* _WHAT TO DO_: In your output, repeat each entry exactly and include no pictures.

(Pictures paired with source code)
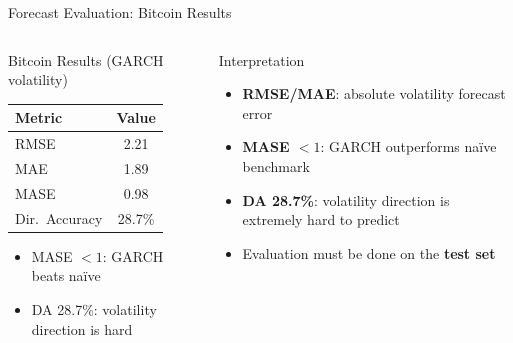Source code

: \documentclass[9pt, aspectratio=169, t]{beamer}
\begin{document}
\begin{frame}{Forecast Evaluation: Bitcoin Results}
    \begin{columns}[T]
        \begin{alertblock}{Bitcoin Results (GARCH volatility)}
            \begin{tabular}{lc}
                \textbf{Metric} & \textbf{Value} \\
                \midrule
                RMSE & 2.21 \\
                MAE & 1.89 \\
                MASE & 0.98 \\
                Dir.\ Accuracy & 28.7\% \\
            \end{tabular}
            \vspace{0.2cm}
            \begin{itemize}\setlength{\itemsep}{2pt}
                \item MASE $< 1$: GARCH beats naïve
                \item DA 28.7\%: volatility direction is hard
            \end{itemize}
        \end{alertblock}

        \begin{block}{Interpretation}
            \begin{itemize}\setlength{\itemsep}{4pt}
                \item \textbf{RMSE/MAE}: absolute volatility forecast error
                \item \textbf{MASE $< 1$}: GARCH outperforms naïve benchmark
                \item \textbf{DA 28.7\%}: volatility direction is extremely hard to predict
                \item Evaluation must be done on the \textbf{test set}
            \end{itemize}
        \end{block}
    \end{columns}
\end{frame}
\end{document}

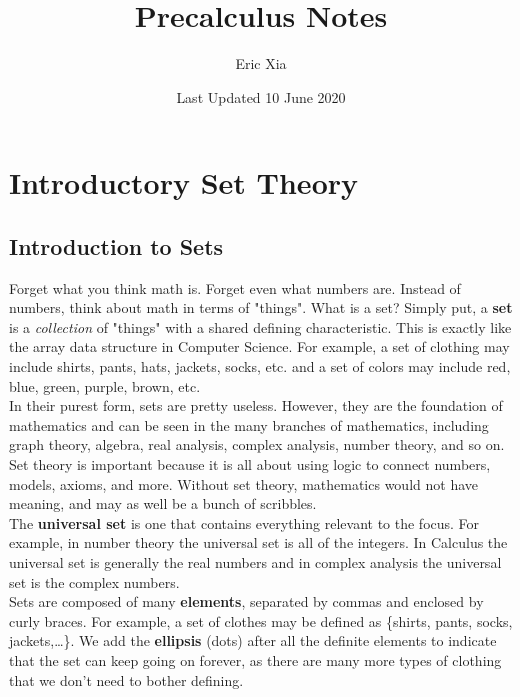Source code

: \documentclass{article}
\title{Precalculus Notes}
\author{Eric Xia}
\date{Last Updated 10 June 2020}
\begin{document}
    \maketitle
    \tableofcontents
    \pagebreak


    \section{Introductory Set Theory}

        \subsection{Introduction to Sets}
            Forget what you think math is. Forget even what numbers are. Instead of numbers, think
            about math in terms of "things". What is a set? Simply put, a \textbf{set} is a
            \textit{collection} of "things" with a shared defining characteristic. This is
            exactly like the array data structure in Computer Science. For example, a set of
            clothing may include shirts, pants, hats, jackets, socks, etc. and a set of colors
            may include red, blue, green, purple, brown, etc. \\

            \noindent In their purest form, sets are pretty useless. However, they are the
            foundation of mathematics and can be seen in the many branches of mathematics,
            including graph theory, algebra, real analysis, complex analysis, number theory,
            and so on. Set theory is important because it is all about using logic to connect
            numbers, models, axioms, and more. Without set theory, mathematics would not have
            meaning, and may as well be a bunch of scribbles.\\

            \noindent The \textbf{universal set} is one that contains everything relevant to the
            focus. For example, in number theory the universal set is all of the integers.
            In Calculus the universal set is generally the real numbers and in complex analysis
            the universal set is the complex numbers.\\

            \noindent Sets are composed of many \textbf{elements}, separated by commas and enclosed
            by curly braces. For example, a set of clothes may be defined as \{shirts, pants, socks,
            jackets,\dots\}. We add the \textbf{ellipsis} (dots) after all the definite elements to
            indicate that the set can keep going on forever, as there are many more types of clothing
            that we don't need to bother defining.
\end{document}
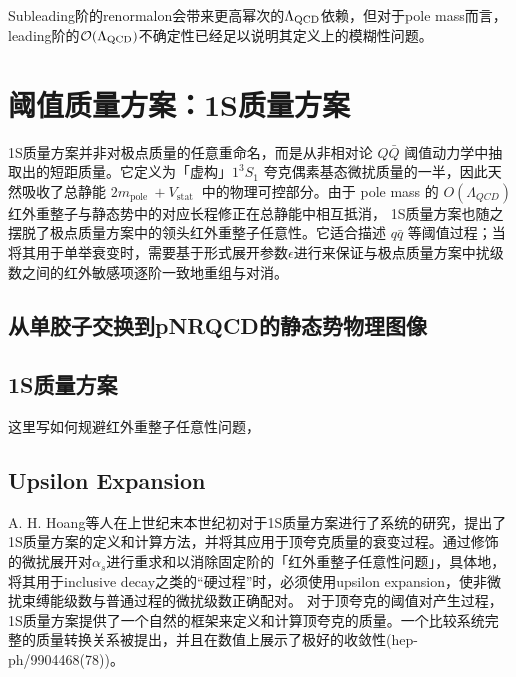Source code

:Subleading阶的renormalon会带来更高幂次的$\Lambda_{\rm QCD}$依赖，但对于pole mass而言，leading阶的$\mathcal{O}(\Lambda_{\rm QCD})$不确定性已经足以说明其定义上的模糊性问题\cite{Beneke:1998ui}。
\section{阈值质量方案：1S质量方案}
1S质量方案并非对极点质量的任意重命名，而是从非相对论 $Q \bar{Q}$ 阈值动力学中抽取出的短距质量。它定义为「虚构」$1^3 S_1$ 夸克偶素基态微扰质量的一半，因此天然吸收了总静能 $2 m_{\text {pole }}+V_{\text {stat }}$ 中的物理可控部分。由于 pole mass 的 $O\left(\Lambda_{Q C D}\right)$ 红外重整子与静态势中的对应长程修正在总静能中相互抵消， 1S质量方案也随之摆脱了极点质量方案中的领头红外重整子任意性。它适合描述 $q\bar{q}$ 等阈值过程；当将其用于单举衰变时，需要基于形式展开参数$\epsilon$进行来保证与极点质量方案中扰级数之间的红外敏感项逐阶一致地重组与对消。
\subsection{从单胶子交换到pNRQCD的静态势物理图像}


\subsection{1S质量方案}
    这里写如何规避红外重整子任意性问题，
\subsection{Upsilon Expansion}
A. H. Hoang等人在上世纪末本世纪初对于1S质量方案进行了系统的研究，提出了1S质量方案的定义和计算方法，并将其应用于顶夸克质量的衰变过程。通过修饰的微扰展开对$\alpha_s$进行重求和以消除固定阶的「红外重整子任意性问题」，具体地，将其用于inclusive decay之类的“硬过程”时，必须使用upsilon expansion，使非微扰束缚能级数与普通过程的微扰级数正确配对。
对于顶夸克的阈值对产生过程，1S质量方案提供了一个自然的框架来定义和计算顶夸克的质量。一个比较系统完整的质量转换关系被提出，并且在数值上展示了极好的收敛性(hep-ph/9904468(78))\cite{Hoang:1999zc}。

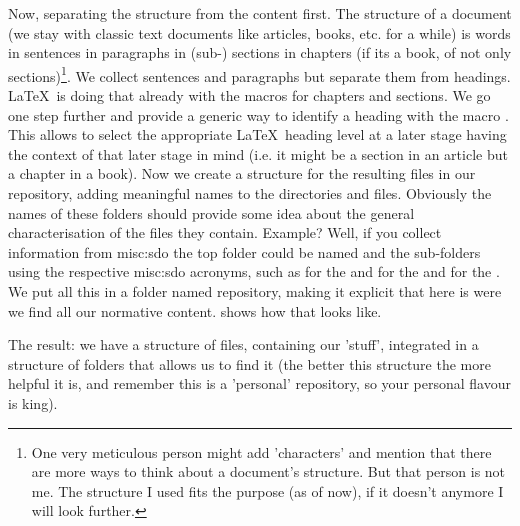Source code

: 
Now, separating the structure from the content first. The structure of a 
document (we stay with classic text documents like articles, books, etc. 
for a while) is words in sentences in paragraphs in (sub-) sections in 
chapters (if its a book, of not only sections)\footnote{One very 
meticulous person might add 'characters' and mention that there are more 
ways to think about a document's structure. But that person is not me. The 
structure I used fits the purpose (as of now), if it doesn't anymore I 
will look further.}. We collect sentences and paragraphs but separate them 
from headings. \LaTeX~is doing that already with the macros for chapters and 
sections. We go one step further and provide a generic way to identify a 
heading with the  macro \cmd{\setheading}. This allows to select the appropriate
\LaTeX~heading level at a later stage having the context of that later stage in mind
(i.e. it might be a section in an article but a chapter in a book). Now we create 
a structure for the resulting files in our repository, adding meaningful names to 
the directories and files. Obviously the names of these folders should provide some
idea about the general characterisation of the files they contain. Example? Well, if you collect 
information from \acs{misc:sdo} the top folder 
could be named  and the sub-folders using the 
respective \ac{misc:sdo} acronyms, such as  for the  and 
 for the  and  for the
. We put all this in a folder named repository, making it explicit
that here is were we find all our normative content.
 shows how that looks like.


The result: we have a structure of files, containing our 'stuff', 
integrated in a structure of folders that allows us to find it (the better 
this structure the more helpful it is, and remember this is a 'personal' 
repository, so your personal flavour is king).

* _TASK ANSWER_:
Source code

: \documentclass[9pt, aspectratio=169, t]{beamer}
\begin{document}
\begin{frame}{Forecast Evaluation: Bitcoin Results}
    \begin{columns}[T]
        \begin{alertblock}{Bitcoin Results (GARCH volatility)}
            \begin{tabular}{lc}
                \textbf{Metric} & \textbf{Value} \\
                \midrule
                RMSE & 2.21 \\
                MAE & 1.89 \\
                MASE & 0.98 \\
                Dir.\ Accuracy & 28.7\% \\
            \end{tabular}
            \vspace{0.2cm}
            \begin{itemize}\setlength{\itemsep}{2pt}
                \item MASE $< 1$: GARCH beats naïve
                \item DA 28.7\%: volatility direction is hard
            \end{itemize}
        \end{alertblock}

        \begin{block}{Interpretation}
            \begin{itemize}\setlength{\itemsep}{4pt}
                \item \textbf{RMSE/MAE}: absolute volatility forecast error
                \item \textbf{MASE $< 1$}: GARCH outperforms naïve benchmark
                \item \textbf{DA 28.7\%}: volatility direction is extremely hard to predict
                \item Evaluation must be done on the \textbf{test set}
            \end{itemize}
        \end{block}
    \end{columns}
\end{frame}
\end{document}

Source code

: \documentclass{article}
\title{Precalculus Notes}
\author{Eric Xia}
\date{Last Updated 10 June 2020}
\begin{document}
    \maketitle
    \tableofcontents
    \pagebreak


    \section{Introductory Set Theory}

        \subsection{Introduction to Sets}
            Forget what you think math is. Forget even what numbers are. Instead of numbers, think
            about math in terms of "things". What is a set? Simply put, a \textbf{set} is a
            \textit{collection} of "things" with a shared defining characteristic. This is
            exactly like the array data structure in Computer Science. For example, a set of
            clothing may include shirts, pants, hats, jackets, socks, etc. and a set of colors
            may include red, blue, green, purple, brown, etc. \\

            \noindent In their purest form, sets are pretty useless. However, they are the
            foundation of mathematics and can be seen in the many branches of mathematics,
            including graph theory, algebra, real analysis, complex analysis, number theory,
            and so on. Set theory is important because it is all about using logic to connect
            numbers, models, axioms, and more. Without set theory, mathematics would not have
            meaning, and may as well be a bunch of scribbles.\\

            \noindent The \textbf{universal set} is one that contains everything relevant to the
            focus. For example, in number theory the universal set is all of the integers.
            In Calculus the universal set is generally the real numbers and in complex analysis
            the universal set is the complex numbers.\\

            \noindent Sets are composed of many \textbf{elements}, separated by commas and enclosed
            by curly braces. For example, a set of clothes may be defined as \{shirts, pants, socks,
            jackets,\dots\}. We add the \textbf{ellipsis} (dots) after all the definite elements to
            indicate that the set can keep going on forever, as there are many more types of clothing
            that we don't need to bother defining.
\end{document}
Source code

:Subleading阶的renormalon会带来更高幂次的$\Lambda_{\rm QCD}$依赖，但对于pole mass而言，leading阶的$\mathcal{O}(\Lambda_{\rm QCD})$不确定性已经足以说明其定义上的模糊性问题\cite{Beneke:1998ui}。
\section{阈值质量方案：1S质量方案}
1S质量方案并非对极点质量的任意重命名，而是从非相对论 $Q \bar{Q}$ 阈值动力学中抽取出的短距质量。它定义为「虚构」$1^3 S_1$ 夸克偶素基态微扰质量的一半，因此天然吸收了总静能 $2 m_{\text {pole }}+V_{\text {stat }}$ 中的物理可控部分。由于 pole mass 的 $O\left(\Lambda_{Q C D}\right)$ 红外重整子与静态势中的对应长程修正在总静能中相互抵消， 1S质量方案也随之摆脱了极点质量方案中的领头红外重整子任意性。它适合描述 $q\bar{q}$ 等阈值过程；当将其用于单举衰变时，需要基于形式展开参数$\epsilon$进行来保证与极点质量方案中扰级数之间的红外敏感项逐阶一致地重组与对消。
\subsection{从单胶子交换到pNRQCD的静态势物理图像}


\subsection{1S质量方案}
    这里写如何规避红外重整子任意性问题，
\subsection{Upsilon Expansion}
A. H. Hoang等人在上世纪末本世纪初对于1S质量方案进行了系统的研究，提出了1S质量方案的定义和计算方法，并将其应用于顶夸克质量的衰变过程。通过修饰的微扰展开对$\alpha_s$进行重求和以消除固定阶的「红外重整子任意性问题」，具体地，将其用于inclusive decay之类的“硬过程”时，必须使用upsilon expansion，使非微扰束缚能级数与普通过程的微扰级数正确配对。
对于顶夸克的阈值对产生过程，1S质量方案提供了一个自然的框架来定义和计算顶夸克的质量。一个比较系统完整的质量转换关系被提出，并且在数值上展示了极好的收敛性(hep-ph/9904468(78))\cite{Hoang:1999zc}。

Source code

: 
Now, separating the structure from the content first. The structure of a 
document (we stay with classic text documents like articles, books, etc. 
for a while) is words in sentences in paragraphs in (sub-) sections in 
chapters (if its a book, of not only sections)\footnote{One very 
meticulous person might add 'characters' and mention that there are more 
ways to think about a document's structure. But that person is not me. The 
structure I used fits the purpose (as of now), if it doesn't anymore I 
will look further.}. We collect sentences and paragraphs but separate them 
from headings. \LaTeX~is doing that already with the macros for chapters and 
sections. We go one step further and provide a generic way to identify a 
heading with the  macro \cmd{\setheading}. This allows to select the appropriate
\LaTeX~heading level at a later stage having the context of that later stage in mind
(i.e. it might be a section in an article but a chapter in a book). Now we create 
a structure for the resulting files in our repository, adding meaningful names to 
the directories and files. Obviously the names of these folders should provide some
idea about the general characterisation of the files they contain. Example? Well, if you collect 
information from \acs{misc:sdo} the top folder 
could be named  and the sub-folders using the 
respective \ac{misc:sdo} acronyms, such as  for the  and 
 for the  and  for the
. We put all this in a folder named repository, making it explicit
that here is were we find all our normative content.
 shows how that looks like.


The result: we have a structure of files, containing our 'stuff', 
integrated in a structure of folders that allows us to find it (the better 
this structure the more helpful it is, and remember this is a 'personal' 
repository, so your personal flavour is king).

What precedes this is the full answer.